I'm 28 & Still Don't Feel Like An "Adult" — Here's Why I'm OK With It
What does being an "adult" actually mean? The definition seems to differ from person to person. For some people, being an adult means taking on more responsibility and living on your own. For others, it's all about growing up and feeling you have become the person you were always meant to be. When we become adults, our tastes in music, food, and style (in addition to our views on relationships, our careers, and the world in general) might change. I personally have changed my mind on things, landed a big girl job, and have lot more responsibility in the "real world," but I'm 28 and still don't feel like an "adult."

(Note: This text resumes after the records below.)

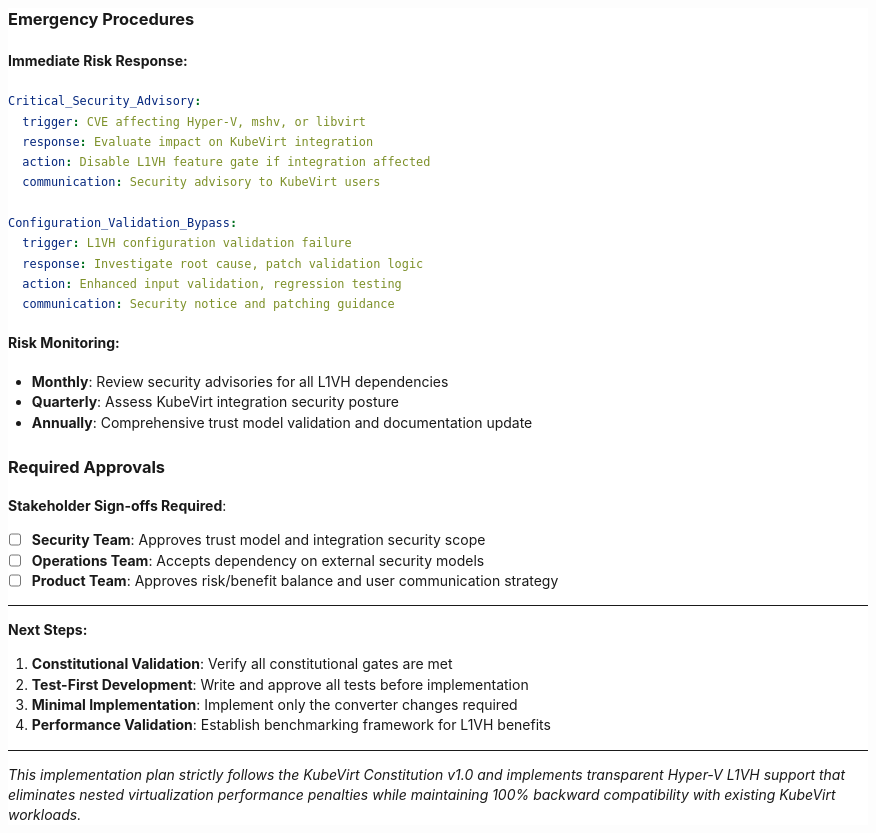 ### Emergency Procedures

#### Immediate Risk Response:
```yaml
Critical_Security_Advisory:
  trigger: CVE affecting Hyper-V, mshv, or libvirt
  response: Evaluate impact on KubeVirt integration
  action: Disable L1VH feature gate if integration affected
  communication: Security advisory to KubeVirt users

Configuration_Validation_Bypass:
  trigger: L1VH configuration validation failure
  response: Investigate root cause, patch validation logic
  action: Enhanced input validation, regression testing
  communication: Security notice and patching guidance
```

#### Risk Monitoring:
- **Monthly**: Review security advisories for all L1VH dependencies
- **Quarterly**: Assess KubeVirt integration security posture  
- **Annually**: Comprehensive trust model validation and documentation update

### Required Approvals

**Stakeholder Sign-offs Required**:
- [ ] **Security Team**: Approves trust model and integration security scope
- [ ] **Operations Team**: Accepts dependency on external security models
- [ ] **Product Team**: Approves risk/benefit balance and user communication strategy

---

**Next Steps:**
1. **Constitutional Validation**: Verify all constitutional gates are met
2. **Test-First Development**: Write and approve all tests before implementation
3. **Minimal Implementation**: Implement only the converter changes required
4. **Performance Validation**: Establish benchmarking framework for L1VH benefits

---

*This implementation plan strictly follows the KubeVirt Constitution v1.0 and implements transparent Hyper-V L1VH support that eliminates nested virtualization performance penalties while maintaining 100% backward compatibility with existing KubeVirt workloads.*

I was always one of those people who thought that once I turned 18, went off to college, and landed my first job, I'd feel more confident and grown up. I envisioned myself filling up my wardrobe with classy pantsuits, cooking homemade meals every night, and spending my summers vacationing in the Hamptons with my girlfriends.
The thing is, I still have cereal for dinner, I mostly wear oversized sweaters, and my last vacation was to Disneyland. You'd never find a picture of me in the dictionary next to the word "adult," and I'm totally OK with all of that.
I'm a kid on the inside.
When I get invited to things like cocktail tastings and fancy yacht trips with my friends, I kind of feel like someone's little sister who's secretly tagging along. Oftentimes, I feel exactly like the scene from The Little Rascals when there are two kids stacked on top of each other in a trench coat pretending to be an adult. On the outside, I'm holding my martini like I'm Samantha from Sex and the City, but on the inside, I feel like I'm a little kid getting a kick out of how fancy it appears.
I like to think that I'll always be a kid on the inside. I don't ever want to be a serious or rigid person who can't enjoy watching an animated movie, or eating gooey cake at a party. I always want to be down for adventure, and I think it's that inner child that allows me to do that.
I still have growing up to do.
Not feeling totally comfortable being an adult just means I'm new at it. Just like any job you take on, it's common to struggle a little at first getting to know the ins and outs. Adulting encompasses a lot that nobody ever bothered trying to teach us in school. A lot of experience just naturally happens out in the real world, and trying to find your footing can be a challenge.
I am OK with the fact that I'm learning along the way and I have much room for improvement. I don't want to reach a point where I've stopped growing just yet. With so much still to understand, I'm an eager beaver waiting to learn.
I know I'm not alone.
I kept my secret of feeling like a faux adult to myself. When I finally opened up to my friends that I don't feel like an adult at all, I was surprised to hear them respond with things like, "Oh my god, I'm so glad you said something." What I quickly realized is that it's common to feel uncertain about being an actual adult. Sure, some of us were born with incredible maturity from day one that I'll never reach, but most of us are still just trying to figure it all out.
Being an adult doesn't happen overnight; it's something you grow into gradually (and everyone reaches it at a different pace). I'll always be Rachel, the girl who wants to be a princess for Halloween, and would rather eat chocolate for dinner because it tastes way better than broccoli. I'm still maturing, and maybe one day I'll get that feeling of being an actual "adult," but until then, I'm having fun feeling like two kids stacked on top of one other in a trench coat.